The pricing of fixed prosthodontics is similar within the Nordic countries, due to tradition in the clinical and laboratory sectors. Patients are, however, encouraged to seek internet price comparisons by e.g. the Swedish National Insurance System and the Danish Dental Association. At the same time, some reluctance against international dental shopping is detected. However, import of laboratory products from East Asia has grown considerably due to economy. Apart from these general aspects, examples are given of cheap and rational clinical treatments like: acceptance of the shortened dental arch concept giving the greatest economic gain, fibre- reinforced composite bridges that are quick, cheap, and reasonably effective, two-unit bridges that are low price alternatives to removable partial dentures as well as conventionally extended bridges, resin bonded bridges that are low invasive, esthetic and cost-effective. Rationalization is exemplified by one-cast post-crowns, posts and cores and outer crown on the same master model, crowns in metal, immediate pontics, and alternatives to precious metal. It is, however, also discussed that a wider price range between simple cases and complex risk patients could give a more correct pricing and cheaper alternatives for the majority of patients.

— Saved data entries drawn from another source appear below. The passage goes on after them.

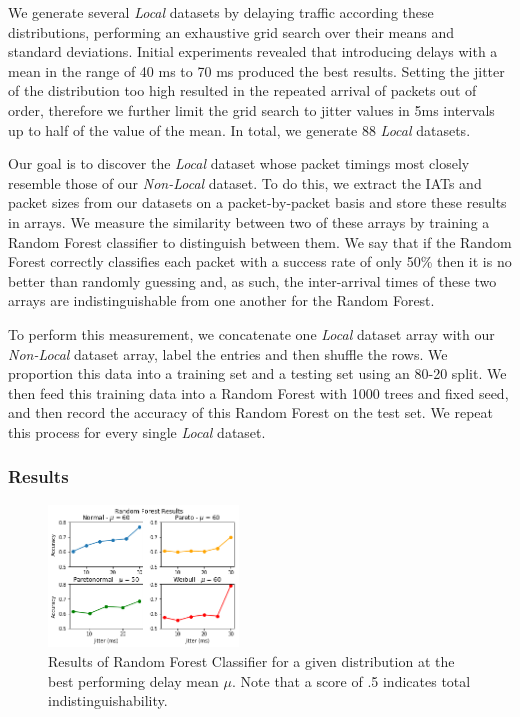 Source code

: \documentclass[sigconf]{acmart}
\begin{document}
We generate several \textit{Local} datasets by delaying traffic according these distributions, performing an exhaustive grid search over their means and standard deviations. Initial experiments revealed that introducing delays with a mean in the range of 40 ms to 70 ms produced the best results. Setting the jitter of the distribution too high resulted in the repeated arrival of packets out of order, therefore we further limit the grid search to jitter values in 5ms intervals up to half of the value of the mean. In total, we generate 88 \textit{Local} datasets.

Our goal is to discover the \textit{Local} dataset whose packet timings most closely resemble those of our \textit{Non-Local} dataset. To do this, we extract the IATs and packet sizes from our datasets on a packet-by-packet basis and store these results in arrays. We measure the similarity between two of these arrays by training a Random Forest classifier to distinguish between them. We say that if the Random Forest correctly classifies each packet with a success rate of only 50\% then it is no better than randomly guessing and, as such, the inter-arrival times of these two arrays are indistinguishable from one another for the Random Forest.

To perform this measurement, we concatenate one \textit{Local} dataset array with our \textit{Non-Local} dataset array, label the entries and then shuffle the rows. We proportion this data into a training set and a testing set using an 80-20 split. We then feed this training data into a Random Forest with 1000 trees and fixed seed, and then record the accuracy of this Random Forest on the test set. We repeat this process for every single \textit{Local} dataset.

\subsubsection*{Results}


\begin{figure}
\captionsetup{justification=centering}
\centering
\includegraphics[width=0.45\textwidth]{images/1-plot_exp1.png}
\caption{Results of Random Forest Classifier for a given distribution at the best performing delay mean $\mu$. Note that a score of .5 indicates total indistinguishability.}
\label{Fig:rf_graph}
\end{figure}
\end{document}

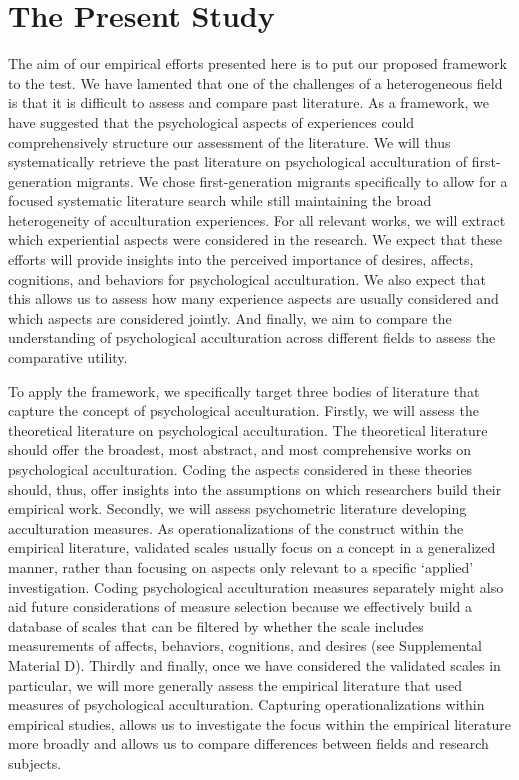 \documentclass[man, 12pt, a4paper, mask]{apa7}
\newcommand\Warning[1][2ex]{%
  \renewcommand\stacktype{L}%
  \scaleto{\stackon[1.3pt]{\color{red}$\triangle$}{\tiny\bfseries !}}{#1}}%
\begin{document}
\section{The Present Study}


The aim of our empirical efforts presented here is to put our proposed framework to the test. We have lamented that one of the challenges of a heterogeneous field is that it is difficult to assess and compare past literature. As a framework, we have suggested that the psychological aspects of experiences could comprehensively structure our assessment of the literature. We will thus systematically retrieve the past literature on psychological acculturation of first-generation migrants. We chose first-generation migrants specifically to allow for a focused systematic literature search while still maintaining the broad heterogeneity of acculturation experiences. For all relevant works, we will extract which experiential aspects were considered in the research. We expect that these efforts will provide insights into the perceived importance of desires, affects, cognitions, and behaviors for psychological acculturation. We also expect that this allows us to assess how many experience aspects are usually considered and which aspects are considered jointly. And finally, we aim to compare the understanding of psychological acculturation across different fields to assess the comparative utility. 

To apply the framework, we specifically target three bodies of literature that capture the concept of psychological acculturation. Firstly, we will assess the theoretical literature on psychological acculturation. The theoretical literature should offer the broadest, most abstract, and most comprehensive works on psychological acculturation. Coding the aspects considered in these theories should, thus, offer insights into the assumptions on which researchers build their empirical work.
Secondly, we will assess psychometric literature developing acculturation measures. As operationalizations of the construct within the empirical literature, validated scales usually focus on a concept in a generalized manner, rather than focusing on aspects only relevant to a specific `applied' investigation. Coding psychological acculturation measures separately might also aid future considerations of measure selection because we effectively build a database of scales that can be filtered by whether the scale includes measurements of affects, behaviors, cognitions, and desires (see Supplemental Material D). 
Thirdly and finally, once we have considered the validated scales in particular, we will more generally assess the empirical literature that used measures of psychological acculturation. Capturing operationalizations within empirical studies, allows us to investigate the focus within the empirical literature more broadly and allows us to compare differences between fields and research subjects.
\end{document}
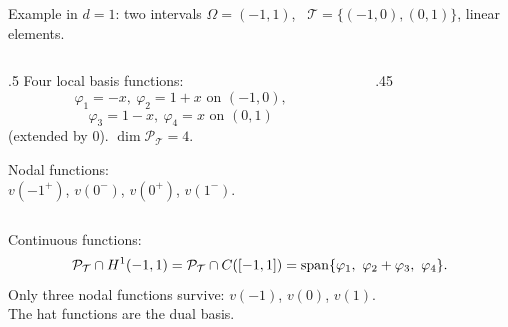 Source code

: \begin{frame}{Example in $d=1$: two intervals}
    $\Omega = (-1,1)$, \ $\mathcal T = \{(-1,0), (0,1)\}$, linear elements.
    \medskip

    \begin{columns}[T,onlytextwidth]
        \begin{column}{.5\textwidth}
            Four local basis functions:
            \[
                \varphi_1 = -x, \ \varphi_2 = 1 + x \text{ on } (-1,0),
            \]
            \[
                \varphi_3 = 1 - x, \ \varphi_4 = x \text{ on } (0,1)
            \]
            (extended by $0$). $\dim \mathcal P_{\mathcal T} = 4$.
            \medskip

            Nodal functions:\\ $v(-1^+)$, $v(0^-)$, $v(0^+)$, $v(1^-)$.
        \end{column}
        \begin{column}{.45\textwidth}
            \centering
        \end{column}
    \end{columns}
    \medskip
    Continuous functions:
    \[
        \mathcal P_{\mathcal T} \cap H^1(-1,1) = \mathcal P_{\mathcal T} \cap C([-1,1]) = \operatorname{span}\{\varphi_1,\ \varphi_2 + \varphi_3,\ \varphi_4\}.
    \]
    Only three nodal functions survive: $v(-1)$, $v(0)$, $v(1)$.\\ The hat functions are the dual basis.
\end{frame}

Oral Health related Quality of Life
Oral health related quality of life, as part of the general concept quality of life, is an expression of a person’s experience of and coping with life, but limited to aspects of oral health. The concept means different things to different people and is thus difficult to define, measure and interpret unambiguously, and the measurements are only meaningful at a group level. Nevertheless, relevant literature allows some general conclusions to be drawn: Oral health related quality of life is reduced as the number of remaining teeth decreases; particularly when tooth loss occurs in the anterior region of the mouth. Oral health related quality of life may be improved when lost teeth are restored with a fixed partial denture, but only if it had been adversely affected prior to the rehabilitation. However, this improvement appears to wear off in time. For the completely edentulous, a long term significant improvement is recorded if their conventional mandibular denture is turned into an overdenture retained by two implants. Based on this knowledge, prosthetic rehabilitation should start with a structured interview where the patient’s individual oral health related quality of life is revealed, so that an optimal patient treatment may be administered.
Safe use of dental laser
Laser is employed for a variety of tooth and oral treatments. Numbers from a national registry indicate that its use has doubled during the latest five years. This increase has occurred despite, in many instances, the lack of evidence of superior treatment outcome relative to conventional or other new treatments. It is anticipated that more clinical, high-quality investigations will reveal which laser treatments are scientifically sound. This chapter includes a brief review of laser technology, technical data, tissue effects and interactions and factors influencing penetration depth. Literature examples compare laser and conventional treatment. These conclude that the advantage of laser treatment seem to be less post-operative pain, and that the instrument is preferred by patients. The topic of laser safety is dealt with in detail because many dental lasers have the potential to cause injury. As in general phototherapy, the medical use of laser must be optimized and justified. Laser operators must adhere to safety requirements and regulations. Injuries on vulnerable organs, such as the eye, skin, pulp, and respiratory tract are described. An overview is given of the health professions which are entitled to use the strongest lasers in medical/dental treatments in the Nordic countries.